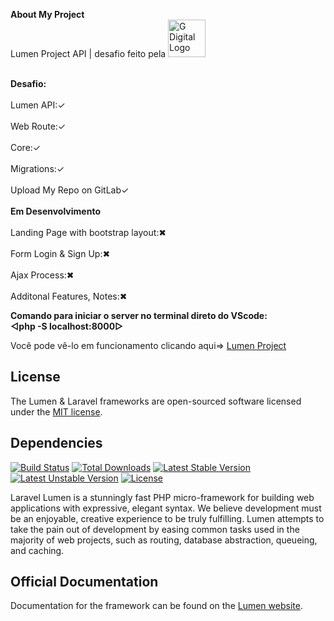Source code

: <strong>About My Project<br/></strong>
Lumen Project API | desafio feito pela </b><a href="https://gdigital.com.br/" target="_blank"><img src="https://gdigital.com.br/files/sites/6/2019/08/logo-g-.webp" alt="G Digital Logo" alt="Smiley face" width="60" target="_blank"></a>


<br/><b>Desafio:</b><br/>
<br/>Lumen API:✓<br/>
<br/>Web Route:✓<br/>
<br/>Core:✓<br/> 
<br/>Migrations:✓<br/>
<br/>Upload My Repo on GitLab✓<br/>
<br/><b>Em Desenvolvimento</b><br/>
<br/>Landing Page with bootstrap layout:✖<br/>
<br/>Form Login & Sign Up:✖<br/>
<br/>Ajax Process:✖<br/>
<br/>Additonal Features, Notes:✖<br/> 


<strong>Comando para iniciar o server no terminal direto do VScode:<br/> <b>◅php -S localhost:8000▻</b></strong>

Você pode vê-lo em funcionamento clicando aqui⇒ <a href="http://lumenvel-com.umbler.net/">Lumen Project</a>



## License

The Lumen & Laravel frameworks are open-sourced software licensed under the [MIT license](http://opensource.org/licenses/MIT).

## Dependencies

[![Build Status](https://travis-ci.org/laravel/lumen-framework.svg)](https://travis-ci.org/laravel/lumen-framework)
[![Total Downloads](https://poser.pugx.org/laravel/lumen-framework/d/total.svg)](https://packagist.org/packages/laravel/lumen-framework)
[![Latest Stable Version](https://poser.pugx.org/laravel/lumen-framework/v/stable.svg)](https://packagist.org/packages/laravel/lumen-framework)
[![Latest Unstable Version](https://poser.pugx.org/laravel/lumen-framework/v/unstable.svg)](https://packagist.org/packages/laravel/lumen-framework)
[![License](https://poser.pugx.org/laravel/lumen-framework/license.svg)](https://packagist.org/packages/laravel/lumen-framework)

Laravel Lumen is a stunningly fast PHP micro-framework for building web applications with expressive, elegant syntax. We believe development must be an enjoyable, creative experience to be truly fulfilling. Lumen attempts to take the pain out of development by easing common tasks used in the majority of web projects, such as routing, database abstraction, queueing, and caching.

## Official Documentation

Documentation for the framework can be found on the [Lumen website](http://lumen.laravel.com/docs).



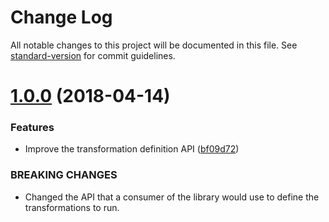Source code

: # Change Log

All notable changes to this project will be documented in this file. See [standard-version](https://github.com/conventional-changelog/standard-version) for commit guidelines.

<a name="1.0.0"></a>
# [1.0.0](https://github.com/alexlafroscia/ember-blueprint-jscodeshift/compare/v0.3.2...v1.0.0) (2018-04-14)


### Features

* Improve the transformation definition API ([bf09d72](https://github.com/alexlafroscia/ember-blueprint-jscodeshift/commit/bf09d72))


### BREAKING CHANGES

* Changed the API that a consumer of the library would
use to define the transformations to run.
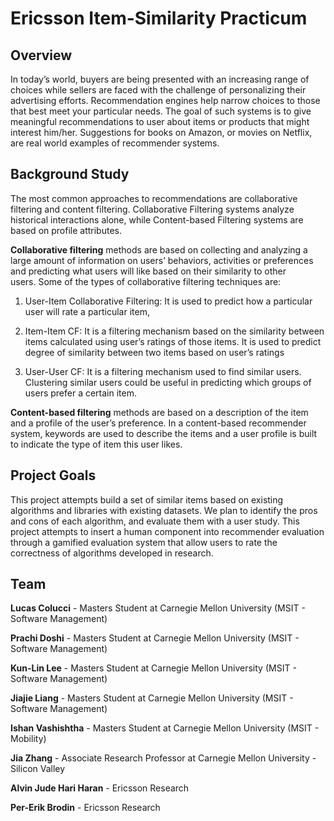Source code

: Ericsson Item-Similarity Practicum
==================================

Overview
--------

In today’s world, buyers are being presented with an increasing range of choices 
while sellers are faced with the challenge of personalizing their advertising efforts. 
Recommendation engines help narrow choices to those that best meet your particular 
needs. The goal of such systems is to give meaningful recommendations to user about 
items or products that might interest him/her. Suggestions for books on Amazon, or
movies on Netflix, are real world examples of recommender systems.

Background Study 
----------------

The most common approaches to recommendations are collaborative filtering and 
content filtering. Collaborative Filtering systems analyze historical interactions alone, 
while Content-based Filtering systems are based on profile attributes.

**Collaborative filtering** methods are based on collecting and analyzing a large 
amount of information on users’ behaviors, activities or preferences and predicting 
what users will like based on their similarity to other users. Some of the types of 
collaborative filtering techniques are:
  1. User-Item Collaborative Filtering: It is used to predict how a particular user 
will rate a particular item, 

  2. Item-Item CF: It is a filtering mechanism based on the similarity between 
items calculated using user’s ratings of those items. It is used to predict degree 
of similarity between two items based on user’s ratings

  3. User-User CF: It is a filtering mechanism used to find similar users. Clustering 
similar users could be useful in predicting which groups of users prefer a 
certain item.

**Content-based filtering** methods are based on a description of the item and a profile 
of the user’s preference. In a content-based recommender system, keywords are used 
to describe the items and a user profile is built to indicate the type of item this user 
likes.


Project Goals
-------------

This project attempts build a set of similar items based on existing algorithms and libraries 
with existing datasets. We plan to identify the pros and cons of each algorithm, and evaluate 
them with a user study. This project attempts to insert a human component into recommender 
evaluation through a gamified evaluation system that allow users to rate the correctness of 
algorithms developed in research.

Team
----

**Lucas Colucci** - Masters Student at Carnegie Mellon University (MSIT - Software Management)

**Prachi Doshi** - Masters Student at Carnegie Mellon University (MSIT - Software Management)

**Kun-Lin Lee** - Masters Student at Carnegie Mellon University (MSIT - Software Management)

**Jiajie Liang** - Masters Student at Carnegie Mellon University (MSIT - Software Management)

**Ishan Vashishtha** - Masters Student at Carnegie Mellon University (MSIT - Mobility)

**Jia Zhang** - Associate Research Professor at Carnegie Mellon University - Silicon Valley

**Alvin Jude Hari Haran** - Ericsson Research

**Per-Erik Brodin** - Ericsson Research
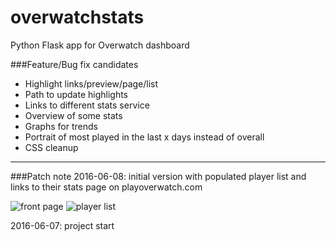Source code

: overwatchstats
=========

Python Flask app for Overwatch dashboard

###Feature/Bug fix candidates
- Highlight links/preview/page/list
- Path to update highlights
- Links to different stats service
- Overview of some stats
- Graphs for trends
- Portrait of most played in the last x days instead of overall
- CSS cleanup

---------

###Patch note
2016-06-08: initial version with populated player list and links to their stats page on playoverwatch.com

![front page](http://i.imgur.com/9VuNFId.png)
![player list](http://i.imgur.com/SCiuNsp.png)

2016-06-07: project start




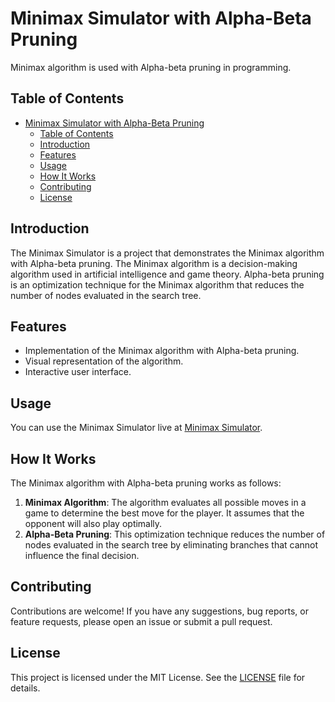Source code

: # Minimax Simulator with Alpha-Beta Pruning

Minimax algorithm is used with Alpha-beta pruning in programming.

## Table of Contents
- [Minimax Simulator with Alpha-Beta Pruning](#minimax-simulator-with-alpha-beta-pruning)
  - [Table of Contents](#table-of-contents)
  - [Introduction](#introduction)
  - [Features](#features)
  - [Usage](#usage)
  - [How It Works](#how-it-works)
  - [Contributing](#contributing)
  - [License](#license)

## Introduction
The Minimax Simulator is a project that demonstrates the Minimax algorithm with Alpha-beta pruning. The Minimax algorithm is a decision-making algorithm used in artificial intelligence and game theory. Alpha-beta pruning is an optimization technique for the Minimax algorithm that reduces the number of nodes evaluated in the search tree.

## Features
- Implementation of the Minimax algorithm with Alpha-beta pruning.
- Visual representation of the algorithm.
- Interactive user interface.

## Usage
You can use the Minimax Simulator live at [Minimax Simulator](https://usamasarwar.github.io/minimax-simulator/).

## How It Works
The Minimax algorithm with Alpha-beta pruning works as follows:

1. **Minimax Algorithm**: The algorithm evaluates all possible moves in a game to determine the best move for the player. It assumes that the opponent will also play optimally.
2. **Alpha-Beta Pruning**: This optimization technique reduces the number of nodes evaluated in the search tree by eliminating branches that cannot influence the final decision.

## Contributing
Contributions are welcome! If you have any suggestions, bug reports, or feature requests, please open an issue or submit a pull request.

## License
This project is licensed under the MIT License. See the [LICENSE](LICENSE) file for details.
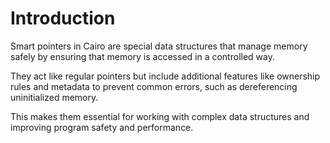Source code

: # Introduction

Smart pointers in Cairo are special data structures that manage memory safely by ensuring that memory is accessed in a controlled way.

They act like regular pointers but include additional features like ownership rules and metadata to prevent common errors, such as dereferencing uninitialized memory.

This makes them essential for working with complex data structures and improving program safety and performance.
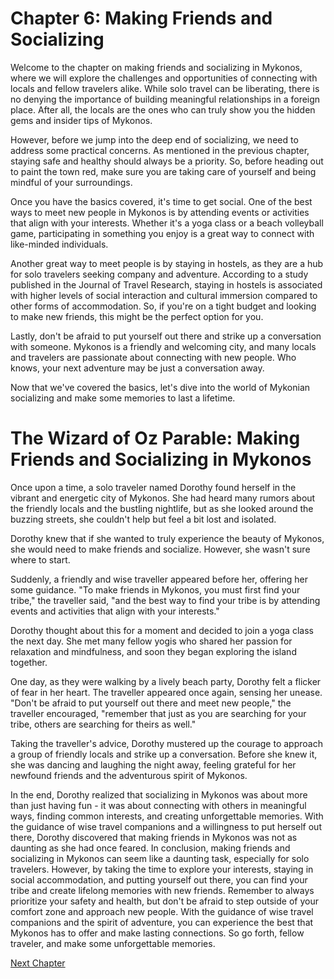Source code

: # Chapter 6: Making Friends and Socializing

Welcome to the chapter on making friends and socializing in Mykonos, where we will explore the challenges and opportunities of connecting with locals and fellow travelers alike. While solo travel can be liberating, there is no denying the importance of building meaningful relationships in a foreign place. After all, the locals are the ones who can truly show you the hidden gems and insider tips of Mykonos. 

However, before we jump into the deep end of socializing, we need to address some practical concerns. As mentioned in the previous chapter, staying safe and healthy should always be a priority. So, before heading out to paint the town red, make sure you are taking care of yourself and being mindful of your surroundings. 

Once you have the basics covered, it's time to get social. One of the best ways to meet new people in Mykonos is by attending events or activities that align with your interests. Whether it's a yoga class or a beach volleyball game, participating in something you enjoy is a great way to connect with like-minded individuals. 

Another great way to meet people is by staying in hostels, as they are a hub for solo travelers seeking company and adventure. According to a study published in the Journal of Travel Research, staying in hostels is associated with higher levels of social interaction and cultural immersion compared to other forms of accommodation. So, if you're on a tight budget and looking to make new friends, this might be the perfect option for you. 

Lastly, don't be afraid to put yourself out there and strike up a conversation with someone. Mykonos is a friendly and welcoming city, and many locals and travelers are passionate about connecting with new people. Who knows, your next adventure may be just a conversation away. 

Now that we've covered the basics, let's dive into the world of Mykonian socializing and make some memories to last a lifetime.
# The Wizard of Oz Parable: Making Friends and Socializing in Mykonos

Once upon a time, a solo traveler named Dorothy found herself in the vibrant and energetic city of Mykonos. She had heard many rumors about the friendly locals and the bustling nightlife, but as she looked around the buzzing streets, she couldn't help but feel a bit lost and isolated.

Dorothy knew that if she wanted to truly experience the beauty of Mykonos, she would need to make friends and socialize. However, she wasn't sure where to start. 

Suddenly, a friendly and wise traveller appeared before her, offering her some guidance. "To make friends in Mykonos, you must first find your tribe," the traveller said, "and the best way to find your tribe is by attending events and activities that align with your interests."

Dorothy thought about this for a moment and decided to join a yoga class the next day. She met many fellow yogis who shared her passion for relaxation and mindfulness, and soon they began exploring the island together.

One day, as they were walking by a lively beach party, Dorothy felt a flicker of fear in her heart. The traveller appeared once again, sensing her unease. "Don't be afraid to put yourself out there and meet new people," the traveller encouraged, "remember that just as you are searching for your tribe, others are searching for theirs as well."

Taking the traveller's advice, Dorothy mustered up the courage to approach a group of friendly locals and strike up a conversation. Before she knew it, she was dancing and laughing the night away, feeling grateful for her newfound friends and the adventurous spirit of Mykonos.

In the end, Dorothy realized that socializing in Mykonos was about more than just having fun - it was about connecting with others in meaningful ways, finding common interests, and creating unforgettable memories. With the guidance of wise travel companions and a willingness to put herself out there, Dorothy discovered that making friends in Mykonos was not as daunting as she had once feared.
In conclusion, making friends and socializing in Mykonos can seem like a daunting task, especially for solo travelers. However, by taking the time to explore your interests, staying in social accommodation, and putting yourself out there, you can find your tribe and create lifelong memories with new friends. Remember to always prioritize your safety and health, but don't be afraid to step outside of your comfort zone and approach new people. With the guidance of wise travel companions and the spirit of adventure, you can experience the best that Mykonos has to offer and make lasting connections. So go forth, fellow traveler, and make some unforgettable memories.


[Next Chapter](07_Chapter07.md)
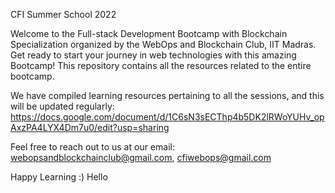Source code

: CFI Summer School 2022

Welcome to the Full-stack Development Bootcamp with Blockchain Specialization organized by the WebOps and Blockchain Club, IIT Madras. Get ready to start your journey in web technologies with this amazing Bootcamp! This repository contains all the resources related to the entire bootcamp.

We have compiled learning resources pertaining to all the sessions, and this will be updated regularly: https://docs.google.com/document/d/1C6sN3sECThp4b5DK2lRWoYUHv_opAxzPA4LYX4Dm7u0/edit?usp=sharing

Feel free to reach out to us at our email: webopsandblockchainclub@gmail.com, cfiwebops@gmail.com

Happy Learning :)
Hello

--*--

> TASK OBJECTIVE
Begin at the line above that has "what users will" and stop after the line that has "Lee** - Masters", copying each line exactly and adding nothing else.

> RESULT FOR THIS TASK
what users will like based on their similarity to other users. Some of the types of 
collaborative filtering techniques are:
  1. User-Item Collaborative Filtering: It is used to predict how a particular user 
will rate a particular item, 

  2. Item-Item CF: It is a filtering mechanism based on the similarity between 
items calculated using user’s ratings of those items. It is used to predict degree 
of similarity between two items based on user’s ratings

  3. User-User CF: It is a filtering mechanism used to find similar users. Clustering 
similar users could be useful in predicting which groups of users prefer a 
certain item.

**Content-based filtering** methods are based on a description of the item and a profile 
of the user’s preference. In a content-based recommender system, keywords are used 
to describe the items and a user profile is built to indicate the type of item this user 
likes.


Project Goals
-------------

This project attempts build a set of similar items based on existing algorithms and libraries 
with existing datasets. We plan to identify the pros and cons of each algorithm, and evaluate 
them with a user study. This project attempts to insert a human component into recommender 
evaluation through a gamified evaluation system that allow users to rate the correctness of 
algorithms developed in research.

Team
----

**Lucas Colucci** - Masters Student at Carnegie Mellon University (MSIT - Software Management)

**Prachi Doshi** - Masters Student at Carnegie Mellon University (MSIT - Software Management)

**Kun-Lin Lee** - Masters Student at Carnegie Mellon University (MSIT - Software Management)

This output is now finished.